Pytaliśmy Krajowej Izby Odwoławczej o to, jak powinniśmy tutaj postąpić, bo chcieliśmy po prostu odrzucić tą pierwotną ofertę, znając te koligacje wśród tych firm. Natomiast przepisy zamówień publicznych na to nam nie pozwoliły – mówi Tomasz Andrzejewski z Zarządu Dróg i Transportu w Łodzi.

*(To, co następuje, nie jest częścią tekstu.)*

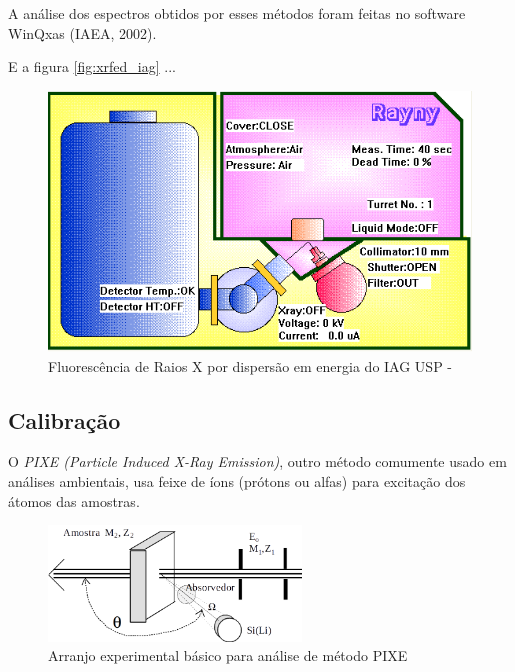 
A análise dos espectros obtidos por esses métodos foram feitas no software WinQxas (IAEA, 2002).


E a figura \ref{fig:xrfed_iag} ...

\begin{figure}[H]
\begin{center}
  \includegraphics[scale=0.4]{../inputs/images/edx_iag_monitor.png}
  \caption{Fluorescência de Raios X por dispersão em energia do IAG USP - \label{fig:xrfed_software}}
\end{center}
\end{figure}

\subsection{Calibração}

O \textit{PIXE (Particle Induced X-Ray Emission)}, 
outro método comumente usado em análises ambientais, usa feixe de íons 
(prótons ou alfas) para excitação dos átomos das amostras.

\begin{figure}[H]
\begin{center} 
  \includegraphics[width=0.6\textwidth]{../inputs/images/arranjopixe.png}
  \caption{Arranjo experimental básico para análise de método PIXE 
           \cite{tabacniks2000} \label{fig:arranjopixe}}
\end{center}
\end{figure}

Miasto zaprzecza, że pieniądze trafią do tych samych kieszeni, jednocześnie twierdzi, że zostaną przeznaczone na pokrycie kosztów poprawek:
Sprawa w sądzie toczy się o to, żeby miasto nie zapłaciło podwójnie
Ale nie są to podwójne pieniądze, tylko rozmawiamy o sporze, gdzie zapłaciliśmy pierwszemu wykonawcy i chcemy te pieniądze odzyskać – wyjaśnia dyrektor Departamentu Inwestycji i Zarządzania Drogami Agnieszka Kowalewska-Wójcik.
To drugi drugi remont ulicy na odcinku od Spornej do Emilii Plater. Pierwszy zakończony w 2019 roku, trwał dwa lata, a kilka miesięcy po odbiorze nawierzchnia zaczęła pękać. Prace poprawkowe mają zakończyć się na wiosnę.